Other areas remain in active flux: agent harnesses, memory systems, and reinforcement learning show promising results but haven't stabilised into consensus patterns, at least not across diverse use cases, and these patterns aren't easily reproducible outside the major labs.
Perhaps the most consistent finding across the database is that the bottleneck is engineering rather than intelligence. Instead of prompt engineering or model fine-tuning, the skills in demand are distributed systems, networking, infrastructure management, and the ability to build reliable systems from unreliable components. The teams shipping production LLM systems look remarkably like teams shipping any other critical infrastructure: disciplined about failure modes, rigorous about evaluation, and unsentimental about which parts of their architecture need to be bulletproof versus which can tolerate uncertainty.
The wild west metaphor has run its course. What we're witnessing isn't the taming of chaos through revolutionary AI breakthroughs, but the gradual emergence of engineering discipline in a domain that initially seemed to defy it. The case studies document this transition in granular detail: real teams, real systems, real problems, real solutions. The patterns are becoming recognisable. The practices are becoming repeatable. The gap between what's possible and what's production-ready is narrowing as the engineering around it has matured, rather than because the technology has simplified.

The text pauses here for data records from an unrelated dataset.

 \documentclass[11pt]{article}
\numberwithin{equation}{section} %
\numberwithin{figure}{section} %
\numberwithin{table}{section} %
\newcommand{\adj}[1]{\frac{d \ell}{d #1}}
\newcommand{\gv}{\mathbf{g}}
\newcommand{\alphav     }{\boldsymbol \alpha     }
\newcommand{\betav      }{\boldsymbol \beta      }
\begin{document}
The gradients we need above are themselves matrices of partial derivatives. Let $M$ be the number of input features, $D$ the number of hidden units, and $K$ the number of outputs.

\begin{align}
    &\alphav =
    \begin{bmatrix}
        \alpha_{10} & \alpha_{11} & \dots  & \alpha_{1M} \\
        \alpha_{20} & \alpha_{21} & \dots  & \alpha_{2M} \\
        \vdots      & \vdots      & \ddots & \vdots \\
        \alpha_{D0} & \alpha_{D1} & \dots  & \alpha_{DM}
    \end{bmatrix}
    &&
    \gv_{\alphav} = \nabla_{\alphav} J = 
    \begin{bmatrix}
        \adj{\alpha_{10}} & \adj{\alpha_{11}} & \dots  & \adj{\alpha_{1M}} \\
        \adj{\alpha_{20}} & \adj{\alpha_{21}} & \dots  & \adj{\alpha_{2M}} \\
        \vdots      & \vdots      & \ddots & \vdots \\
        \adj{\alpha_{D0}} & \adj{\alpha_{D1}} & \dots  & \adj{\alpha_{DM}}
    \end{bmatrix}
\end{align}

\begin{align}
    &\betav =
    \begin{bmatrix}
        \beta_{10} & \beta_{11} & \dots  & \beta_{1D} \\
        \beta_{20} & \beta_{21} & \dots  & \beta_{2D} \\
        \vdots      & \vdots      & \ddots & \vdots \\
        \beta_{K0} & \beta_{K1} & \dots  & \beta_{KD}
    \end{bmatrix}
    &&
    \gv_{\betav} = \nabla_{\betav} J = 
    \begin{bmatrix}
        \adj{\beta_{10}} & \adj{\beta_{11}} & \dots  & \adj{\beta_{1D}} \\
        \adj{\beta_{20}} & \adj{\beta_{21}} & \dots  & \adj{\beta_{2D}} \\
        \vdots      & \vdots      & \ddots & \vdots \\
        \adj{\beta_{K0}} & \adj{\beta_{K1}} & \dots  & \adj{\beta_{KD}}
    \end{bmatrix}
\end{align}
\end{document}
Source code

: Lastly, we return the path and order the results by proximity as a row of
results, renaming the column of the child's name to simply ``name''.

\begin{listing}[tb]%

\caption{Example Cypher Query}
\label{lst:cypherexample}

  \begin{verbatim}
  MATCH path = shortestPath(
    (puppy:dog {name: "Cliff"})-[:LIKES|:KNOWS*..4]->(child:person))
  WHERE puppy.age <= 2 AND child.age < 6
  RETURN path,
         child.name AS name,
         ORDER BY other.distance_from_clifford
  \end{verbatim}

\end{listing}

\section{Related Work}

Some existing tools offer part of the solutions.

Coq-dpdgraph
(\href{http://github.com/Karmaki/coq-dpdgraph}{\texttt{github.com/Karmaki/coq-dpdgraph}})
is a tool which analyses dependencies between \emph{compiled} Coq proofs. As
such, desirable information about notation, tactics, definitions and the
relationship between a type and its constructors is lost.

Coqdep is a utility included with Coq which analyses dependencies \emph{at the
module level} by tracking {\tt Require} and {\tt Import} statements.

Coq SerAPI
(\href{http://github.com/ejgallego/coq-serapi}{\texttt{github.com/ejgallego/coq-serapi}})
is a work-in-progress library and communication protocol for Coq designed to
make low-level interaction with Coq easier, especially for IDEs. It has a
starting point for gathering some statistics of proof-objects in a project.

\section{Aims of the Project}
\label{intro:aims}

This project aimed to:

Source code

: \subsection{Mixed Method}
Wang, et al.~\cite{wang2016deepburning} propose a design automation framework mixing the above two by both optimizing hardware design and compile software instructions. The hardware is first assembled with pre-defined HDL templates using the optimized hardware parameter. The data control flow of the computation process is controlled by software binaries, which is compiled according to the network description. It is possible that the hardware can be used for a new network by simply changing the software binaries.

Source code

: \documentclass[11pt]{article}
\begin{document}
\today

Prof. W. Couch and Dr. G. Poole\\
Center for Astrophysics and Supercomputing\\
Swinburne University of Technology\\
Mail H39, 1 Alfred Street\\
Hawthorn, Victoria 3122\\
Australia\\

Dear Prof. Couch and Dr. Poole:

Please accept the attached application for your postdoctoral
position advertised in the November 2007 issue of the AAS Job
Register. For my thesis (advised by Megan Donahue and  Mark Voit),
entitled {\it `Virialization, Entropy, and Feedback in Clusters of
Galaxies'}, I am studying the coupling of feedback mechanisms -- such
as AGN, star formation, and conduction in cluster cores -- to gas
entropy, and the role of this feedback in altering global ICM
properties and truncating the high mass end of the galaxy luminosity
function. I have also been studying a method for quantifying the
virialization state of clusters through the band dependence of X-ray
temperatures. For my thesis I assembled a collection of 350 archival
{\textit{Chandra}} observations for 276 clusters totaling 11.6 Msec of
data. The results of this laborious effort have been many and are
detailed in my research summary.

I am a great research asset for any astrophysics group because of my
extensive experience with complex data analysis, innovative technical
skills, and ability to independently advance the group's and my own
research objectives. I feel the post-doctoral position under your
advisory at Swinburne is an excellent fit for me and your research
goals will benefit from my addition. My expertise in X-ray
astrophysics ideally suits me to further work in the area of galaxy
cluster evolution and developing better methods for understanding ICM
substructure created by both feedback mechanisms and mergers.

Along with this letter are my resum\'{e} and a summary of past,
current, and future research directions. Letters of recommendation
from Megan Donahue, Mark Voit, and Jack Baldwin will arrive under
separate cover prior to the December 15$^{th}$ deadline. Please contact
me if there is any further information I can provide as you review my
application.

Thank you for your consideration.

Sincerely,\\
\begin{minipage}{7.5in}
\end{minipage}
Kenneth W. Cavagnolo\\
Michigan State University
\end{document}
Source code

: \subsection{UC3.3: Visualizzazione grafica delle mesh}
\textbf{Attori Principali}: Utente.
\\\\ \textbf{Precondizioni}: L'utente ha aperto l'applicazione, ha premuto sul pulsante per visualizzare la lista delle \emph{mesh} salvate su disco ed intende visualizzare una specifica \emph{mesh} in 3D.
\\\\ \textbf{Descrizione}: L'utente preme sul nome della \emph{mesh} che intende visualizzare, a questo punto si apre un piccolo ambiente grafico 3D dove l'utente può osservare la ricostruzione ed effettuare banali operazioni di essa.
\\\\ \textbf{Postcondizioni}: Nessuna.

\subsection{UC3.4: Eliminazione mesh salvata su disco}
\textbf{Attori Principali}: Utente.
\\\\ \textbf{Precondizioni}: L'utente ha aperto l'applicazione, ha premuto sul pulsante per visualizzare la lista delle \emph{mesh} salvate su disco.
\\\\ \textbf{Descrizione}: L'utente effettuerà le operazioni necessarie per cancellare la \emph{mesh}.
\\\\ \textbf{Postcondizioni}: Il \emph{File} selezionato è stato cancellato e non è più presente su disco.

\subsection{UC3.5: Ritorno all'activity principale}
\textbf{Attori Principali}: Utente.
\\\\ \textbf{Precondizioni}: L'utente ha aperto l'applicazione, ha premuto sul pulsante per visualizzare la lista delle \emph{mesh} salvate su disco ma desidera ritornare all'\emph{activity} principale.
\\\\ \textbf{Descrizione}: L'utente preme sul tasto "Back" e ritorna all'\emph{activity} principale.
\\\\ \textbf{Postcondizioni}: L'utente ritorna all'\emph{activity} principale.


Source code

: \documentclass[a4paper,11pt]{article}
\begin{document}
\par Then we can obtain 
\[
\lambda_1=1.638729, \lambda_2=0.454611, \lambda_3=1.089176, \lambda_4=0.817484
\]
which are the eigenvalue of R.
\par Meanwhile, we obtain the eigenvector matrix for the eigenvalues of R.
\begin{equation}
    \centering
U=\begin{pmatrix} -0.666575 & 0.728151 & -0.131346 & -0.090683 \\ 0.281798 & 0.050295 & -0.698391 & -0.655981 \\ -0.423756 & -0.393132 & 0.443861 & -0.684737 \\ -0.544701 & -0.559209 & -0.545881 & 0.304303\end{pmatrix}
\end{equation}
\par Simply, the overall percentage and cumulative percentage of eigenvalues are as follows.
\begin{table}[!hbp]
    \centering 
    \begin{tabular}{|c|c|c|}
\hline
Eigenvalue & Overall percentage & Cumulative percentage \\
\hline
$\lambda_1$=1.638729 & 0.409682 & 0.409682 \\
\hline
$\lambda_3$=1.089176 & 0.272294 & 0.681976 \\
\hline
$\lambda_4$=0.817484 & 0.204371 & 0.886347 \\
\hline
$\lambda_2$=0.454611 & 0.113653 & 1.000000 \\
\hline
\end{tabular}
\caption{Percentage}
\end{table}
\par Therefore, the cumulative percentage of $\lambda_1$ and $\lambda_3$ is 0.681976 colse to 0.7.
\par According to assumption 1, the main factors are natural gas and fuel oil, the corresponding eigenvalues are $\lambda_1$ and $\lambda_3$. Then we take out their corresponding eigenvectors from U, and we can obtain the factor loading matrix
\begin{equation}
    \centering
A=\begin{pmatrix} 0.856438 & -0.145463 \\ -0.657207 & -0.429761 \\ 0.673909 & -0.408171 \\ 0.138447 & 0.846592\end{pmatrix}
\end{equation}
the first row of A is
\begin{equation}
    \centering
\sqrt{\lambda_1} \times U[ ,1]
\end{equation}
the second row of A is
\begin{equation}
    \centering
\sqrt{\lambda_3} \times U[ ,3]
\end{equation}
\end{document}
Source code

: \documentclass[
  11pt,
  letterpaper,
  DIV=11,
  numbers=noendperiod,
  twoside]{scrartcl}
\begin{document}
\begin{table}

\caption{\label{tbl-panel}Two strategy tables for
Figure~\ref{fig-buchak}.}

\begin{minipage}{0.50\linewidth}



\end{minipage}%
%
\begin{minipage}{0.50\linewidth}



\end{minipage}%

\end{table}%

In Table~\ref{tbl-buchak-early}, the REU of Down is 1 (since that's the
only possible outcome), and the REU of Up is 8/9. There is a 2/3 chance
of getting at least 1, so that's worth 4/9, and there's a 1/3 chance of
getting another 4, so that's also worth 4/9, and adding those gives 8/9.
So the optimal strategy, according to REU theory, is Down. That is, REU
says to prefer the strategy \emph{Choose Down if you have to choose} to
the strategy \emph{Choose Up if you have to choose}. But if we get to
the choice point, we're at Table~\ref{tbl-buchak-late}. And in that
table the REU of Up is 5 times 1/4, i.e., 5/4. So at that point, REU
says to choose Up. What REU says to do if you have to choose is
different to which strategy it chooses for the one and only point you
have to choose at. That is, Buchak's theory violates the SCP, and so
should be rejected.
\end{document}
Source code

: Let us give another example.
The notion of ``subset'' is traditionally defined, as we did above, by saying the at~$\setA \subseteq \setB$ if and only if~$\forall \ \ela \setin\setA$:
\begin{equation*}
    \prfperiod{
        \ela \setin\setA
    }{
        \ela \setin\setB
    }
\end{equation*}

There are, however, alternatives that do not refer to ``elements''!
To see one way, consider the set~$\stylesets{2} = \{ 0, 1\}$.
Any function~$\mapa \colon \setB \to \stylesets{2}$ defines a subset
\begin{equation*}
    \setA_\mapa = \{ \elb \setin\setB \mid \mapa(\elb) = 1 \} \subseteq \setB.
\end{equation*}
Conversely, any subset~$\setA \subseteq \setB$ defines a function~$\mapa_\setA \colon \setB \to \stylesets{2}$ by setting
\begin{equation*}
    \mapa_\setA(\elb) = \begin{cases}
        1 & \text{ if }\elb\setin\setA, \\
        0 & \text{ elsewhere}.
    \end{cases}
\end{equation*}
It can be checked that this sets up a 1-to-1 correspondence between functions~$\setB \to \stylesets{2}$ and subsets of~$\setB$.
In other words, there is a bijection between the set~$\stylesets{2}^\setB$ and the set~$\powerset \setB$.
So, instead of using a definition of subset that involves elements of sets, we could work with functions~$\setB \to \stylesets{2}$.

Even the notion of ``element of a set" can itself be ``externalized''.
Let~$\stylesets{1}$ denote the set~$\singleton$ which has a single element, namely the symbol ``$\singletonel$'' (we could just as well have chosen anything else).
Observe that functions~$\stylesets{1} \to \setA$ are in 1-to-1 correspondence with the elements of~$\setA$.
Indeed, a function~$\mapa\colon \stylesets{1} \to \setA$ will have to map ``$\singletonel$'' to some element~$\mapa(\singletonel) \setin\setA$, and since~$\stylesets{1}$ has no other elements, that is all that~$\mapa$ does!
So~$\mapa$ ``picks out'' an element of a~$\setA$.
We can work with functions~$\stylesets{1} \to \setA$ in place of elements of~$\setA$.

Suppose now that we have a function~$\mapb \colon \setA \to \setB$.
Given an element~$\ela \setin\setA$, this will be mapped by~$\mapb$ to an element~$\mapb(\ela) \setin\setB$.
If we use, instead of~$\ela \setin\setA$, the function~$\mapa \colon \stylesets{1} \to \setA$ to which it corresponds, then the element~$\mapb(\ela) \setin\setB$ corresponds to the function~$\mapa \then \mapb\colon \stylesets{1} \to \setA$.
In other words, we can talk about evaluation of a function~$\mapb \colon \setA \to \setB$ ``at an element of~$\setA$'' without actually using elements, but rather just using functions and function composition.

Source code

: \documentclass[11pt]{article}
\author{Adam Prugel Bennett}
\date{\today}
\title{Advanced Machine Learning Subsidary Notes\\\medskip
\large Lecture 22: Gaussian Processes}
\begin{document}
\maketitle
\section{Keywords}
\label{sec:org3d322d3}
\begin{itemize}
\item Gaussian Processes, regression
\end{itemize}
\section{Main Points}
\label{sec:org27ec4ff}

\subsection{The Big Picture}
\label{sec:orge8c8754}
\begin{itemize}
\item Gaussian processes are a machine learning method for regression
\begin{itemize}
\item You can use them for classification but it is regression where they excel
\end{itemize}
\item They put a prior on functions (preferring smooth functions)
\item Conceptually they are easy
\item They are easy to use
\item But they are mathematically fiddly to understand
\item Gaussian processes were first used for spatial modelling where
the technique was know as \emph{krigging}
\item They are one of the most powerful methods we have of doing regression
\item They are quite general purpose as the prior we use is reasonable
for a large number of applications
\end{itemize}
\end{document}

For practitioners, the implication is straightforward: invest in engineering. The organisations winning with LLMs are distinguished by their infrastructure, their evaluation practices, their operational discipline, and their willingness to treat AI systems with the same rigour they'd apply to any mission-critical technology, rather than by their model access or their prompt libraries. The database suggests this isn't going to change. If anything, as LLM systems become more ambitious and more deeply integrated into business operations, the engineering requirements will only intensify.
The experimentation phase has ended. The engineering phase has begun.